#### Exercise brief:
What lines in the entries below contain the word "using"? Copy all of them.
----------
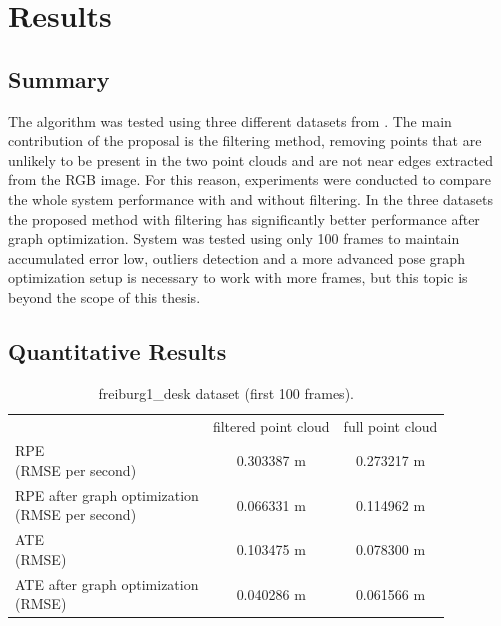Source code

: \section{Results}
\subsection{Summary}

     The algorithm was tested using three different datasets from \cite{sturm12iros}. The main contribution of the 
proposal is the filtering method, removing points that are unlikely to be present in the two point clouds and are not 
near edges extracted from the RGB image. For this reason, experiments were conducted to compare the whole system performance 
with and without filtering. In the three datasets the proposed method with filtering has significantly better performance after 
graph optimization. System was tested using only 100 frames to maintain accumulated error low, outliers detection and a more advanced  
pose graph optimization setup is necessary to work with more frames, but this topic is beyond the scope of this thesis.

\subsection{Quantitative Results}
\begin{center}
\begin{table}[H]
\begin{tabular}{ |l|c|c|}
\hline & filtered point cloud & full point cloud \\
\pbox{20cm}{RPE \\ (RMSE per second)} & 0.303387 m & 0.273217 m \\
\hline
\pbox{20cm} {RPE after graph optimization \\ (RMSE per second)} &  0.066331 m &  0.114962 m\\
\hline
\pbox{20cm}{ATE \\ (RMSE)} & 0.103475 m & 0.078300 m\\
\hline
\pbox{20cm} {ATE after graph optimization \\ (RMSE)} & 0.040286 m & 0.061566 m\\
\hline
\end{tabular}
\caption{freiburg1\_desk dataset (first 100 frames).}
\label{table:quantfd1}
\end{table}
\end{center}


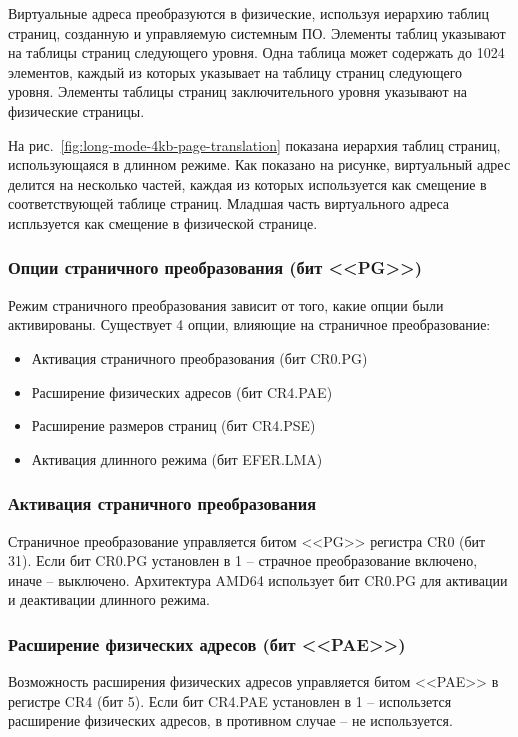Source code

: Виртуальные адреса преобразуются в физические, используя иерархию таблиц страниц, созданную и управляемую системным ПО.
Элементы таблиц указывают на таблицы страниц следующего уровня. Одна таблица может содержать до 1024 элементов,
каждый из которых указывает на таблицу страниц следующего уровня. Элементы таблицы страниц заключительного уровня
указывают на физические страницы.

На рис.~\ref{fig:long-mode-4kb-page-translation} показана иерархия таблиц страниц, использующаяся в длинном режиме.
Как показано на рисунке, виртуальный адрес делится на несколько частей, каждая из которых используется как смещение
в соответствующей таблице страниц. Младшая часть виртуального адреса испльзуется как смещение в физической странице.

\subsubsection*{Опции страничного преобразования (бит <<PG>>)}
Режим страничного преобразования зависит от того, какие опции были активированы. Существует
4 опции, влияющие на страничное преобразование:
\begin{itemize}
	\item Активация страничного преобразования (бит CR0.PG)
	\item Расширение физических адресов (бит CR4.PAE)
	\item Расширение размеров страниц (бит CR4.PSE)
	\item Активация длинного режима (бит EFER.LMA)
\end{itemize}

\subsubsection*{Активация страничного преобразования}
Страничное преобразование управляется битом <<PG>> регистра CR0 (бит 31). Если бит CR0.PG установлен в 1 --
страчное преобразование включено, иначе -- выключено. Архитектура AMD64 использует бит CR0.PG для активации
и деактивации длинного режима.

\subsubsection*{Расширение физических адресов (бит <<PAE>>)}
Возможность расширения физических адресов управляется битом <<PAE>> в регистре CR4 (бит 5). Если бит CR4.PAE
установлен в 1 -- использется расширение физических адресов, в противном случае -- не используется.

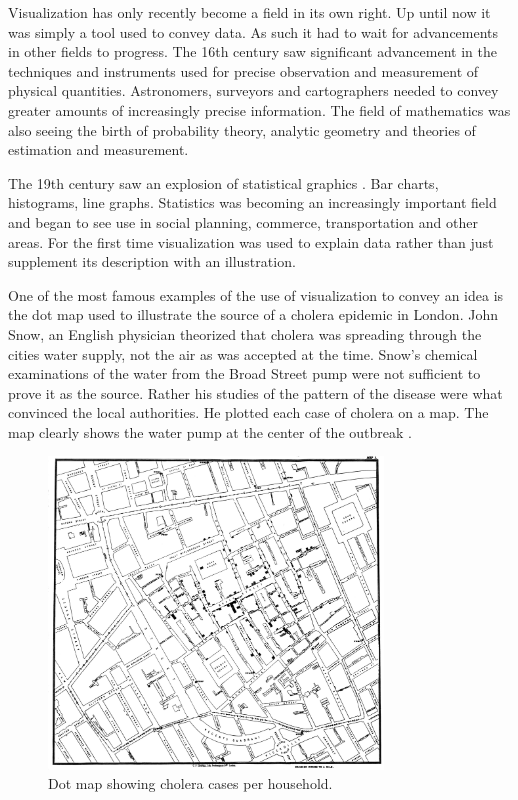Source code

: \documentclass[a4paper, 10pt, titlepage, twocolumn]{article}
\begin{document}
Visualization has only recently become a field in its own right. Up until now it was simply a tool used to convey data. As such it had to wait for advancements in other fields to progress. The 16th century saw significant advancement in the techniques and instruments used for precise observation and measurement of physical quantities. Astronomers, surveyors and cartographers needed to convey greater amounts of increasingly precise information. The field of mathematics was also seeing the birth of probability theory, analytic geometry and theories of estimation and measurement.

The 19th century saw an explosion of statistical graphics \cite{friendly2001milestones}. Bar charts, histograms, line graphs. Statistics was becoming an increasingly important field and began to see use in social planning, commerce, transportation and other areas. For the first time visualization was used to explain data rather than just supplement its description with an illustration.

One of the most famous examples of the use of visualization to convey an idea is the dot map used to illustrate the source of a cholera epidemic in London. John Snow, an English physician theorized that cholera was spreading through the cities water supply, not the air as was accepted at the time. Snow's chemical examinations of the water from the Broad Street pump were not sufficient to prove it as the source. Rather his studies of the pattern of the disease were what convinced the local authorities. He plotted each case of cholera on a map. The map clearly shows the water pump at the center of the outbreak \cite{frerichs2007ghost}.


\begin{figure}[hbt]
  \begin{center}
    \includegraphics[width=3.5in]{snow.jpg}
  \end{center}
  \caption{\small Dot map showing cholera cases per household. }
  \label{f:t}
\end{figure}
\end{document}
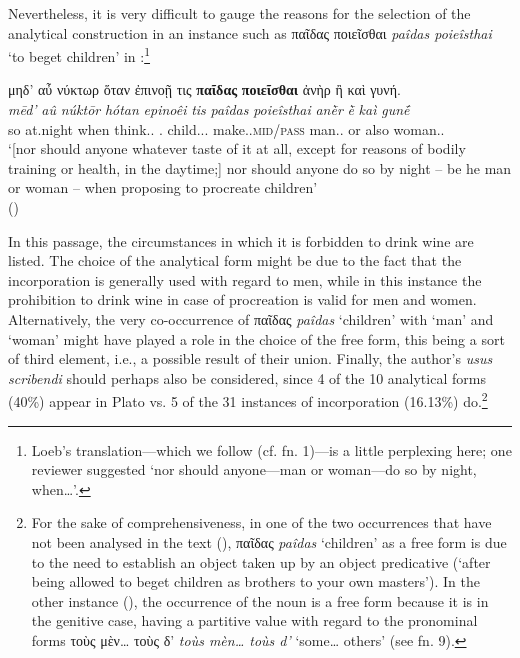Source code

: \documentclass[output=paper,colorlinks,citecolor=brown]{langscibook}
\begin{document}
Nevertheless, it is very difficult to gauge the reasons for the selection of the analytical construction in an instance such as παῖδας ποιεῖσθαι \textit{paîdas poieîsthai} `to beget children' in :\footnote{Loeb's translation---which we follow (cf. fn. 1)---is a little perplexing here; one reviewer suggested `nor should anyone---man or woman---do so by night, when\ldots{}'.}

\ea \label{ex:12}
\glll μηδ’	αὖ	νύκτωρ	ὅταν		ἐπινοῇ		  τις		\textbf{παῖδας} \textbf{ποιεῖσθαι} 		ἀνὴρ		ἢ	καὶ	γυνή. \\
\textit{mēd’}	\textit{aû}	\textit{núktōr}		\textit{hótan}		\textit{epinoêi}		  \textit{tis}		\textit{paîdas} \textit{poieîsthai} 		\textit{anḕr}		\textit{ḕ}	\textit{kaì}	\textit{gunḗ}\\
\Neg{} so at.night when think.\Sbjv{}.\Tsg{} \Indf{}.\Nom{} child.\Acc{}.\M{}.\Pl{} make.\Inf{}.\textsc{mid/pass} man.\Nom{}.\M{} or also woman.\Nom{}.\F{}\\
\glt `[nor should anyone whatever taste of it at all, except for reasons of bodily training or health, in the daytime;] nor should anyone do so by night – be he man or woman – when proposing to procreate children' \\
\hspace*{\fill}()
\z

In this passage, the circumstances in which it is forbidden to drink wine are listed. The choice of the analytical form might be due to the fact that the incorporation is generally used with regard to men, while in this instance the prohibition to drink wine in case of procreation is valid for men and women. Alternatively, the very co-occurrence of παῖδας \textit{paîdas} `children' with `man' and `woman' might have played a role in the choice of the free form, this being a sort of third element, i.e., a possible result of their union. Finally, the author's \textit{usus scribendi} should perhaps also be considered, since 4 of the 10 analytical forms (40\%) appear in Plato vs. 5 of the 31 instances of incorporation (16.13\%) do.\footnote{For the sake of comprehensiveness, in one of the two occurrences that have not been analysed in the text (), παῖδας \textit{paîdas} `children' as a free form is due to the need to establish an object taken up by an object predicative (`after being allowed to beget children as brothers to your own masters'). In the other instance (), the occurrence of the noun is a free form because it is in the genitive case, having a partitive value with regard to the pronominal forms τοὺς μὲν\ldots{} τοὺς δ’ \textit{toùs mèn\ldots{} toùs d’} `some\ldots{} others' (see fn. 9).}
\end{document}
----------
#### Final answer:
     The algorithm was tested using three different datasets from \cite{sturm12iros}. The main contribution of the 
graph optimization. System was tested using only 100 frames to maintain accumulated error low, outliers detection and a more advanced  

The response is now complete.